(Data entries)
================================

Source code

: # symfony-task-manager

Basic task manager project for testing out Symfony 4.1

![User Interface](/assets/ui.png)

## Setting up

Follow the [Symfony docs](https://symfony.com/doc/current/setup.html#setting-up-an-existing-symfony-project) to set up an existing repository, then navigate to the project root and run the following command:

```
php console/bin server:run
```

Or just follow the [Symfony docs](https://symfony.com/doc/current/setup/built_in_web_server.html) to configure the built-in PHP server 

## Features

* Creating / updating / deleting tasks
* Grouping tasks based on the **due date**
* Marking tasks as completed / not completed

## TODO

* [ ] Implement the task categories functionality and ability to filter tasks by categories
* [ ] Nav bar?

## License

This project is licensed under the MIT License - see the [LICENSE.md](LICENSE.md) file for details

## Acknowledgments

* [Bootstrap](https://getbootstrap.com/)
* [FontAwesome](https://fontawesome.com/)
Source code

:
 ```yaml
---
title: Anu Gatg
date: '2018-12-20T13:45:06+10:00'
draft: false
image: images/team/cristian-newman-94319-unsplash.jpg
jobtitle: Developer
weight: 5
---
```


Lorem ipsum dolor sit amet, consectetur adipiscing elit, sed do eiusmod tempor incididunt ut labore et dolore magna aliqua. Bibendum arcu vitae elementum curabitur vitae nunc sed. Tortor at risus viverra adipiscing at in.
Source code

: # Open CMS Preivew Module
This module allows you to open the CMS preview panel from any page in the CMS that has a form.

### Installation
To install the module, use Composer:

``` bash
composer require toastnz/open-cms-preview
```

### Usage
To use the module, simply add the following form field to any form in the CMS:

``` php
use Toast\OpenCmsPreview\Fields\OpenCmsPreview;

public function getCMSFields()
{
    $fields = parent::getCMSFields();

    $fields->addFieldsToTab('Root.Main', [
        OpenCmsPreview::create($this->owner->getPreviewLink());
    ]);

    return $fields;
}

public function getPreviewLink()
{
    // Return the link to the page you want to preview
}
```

================================

**To do**: Reproduce precisely, and with no line left out, each line from the top of the entries through the line that carries "CMS Preivew Module".

**Written solution**:
Source code

: # symfony-task-manager

Basic task manager project for testing out Symfony 4.1

![User Interface](/assets/ui.png)

## Setting up

Follow the [Symfony docs](https://symfony.com/doc/current/setup.html#setting-up-an-existing-symfony-project) to set up an existing repository, then navigate to the project root and run the following command:

```
php console/bin server:run
```

Or just follow the [Symfony docs](https://symfony.com/doc/current/setup/built_in_web_server.html) to configure the built-in PHP server 

## Features

* Creating / updating / deleting tasks
* Grouping tasks based on the **due date**
* Marking tasks as completed / not completed

## TODO

* [ ] Implement the task categories functionality and ability to filter tasks by categories
* [ ] Nav bar?

## License

This project is licensed under the MIT License - see the [LICENSE.md](LICENSE.md) file for details

## Acknowledgments

* [Bootstrap](https://getbootstrap.com/)
* [FontAwesome](https://fontawesome.com/)
Source code

:
 ```yaml
---
title: Anu Gatg
date: '2018-12-20T13:45:06+10:00'
draft: false
image: images/team/cristian-newman-94319-unsplash.jpg
jobtitle: Developer
weight: 5
---
```


Lorem ipsum dolor sit amet, consectetur adipiscing elit, sed do eiusmod tempor incididunt ut labore et dolore magna aliqua. Bibendum arcu vitae elementum curabitur vitae nunc sed. Tortor at risus viverra adipiscing at in.
Source code

: # Open CMS Preivew Module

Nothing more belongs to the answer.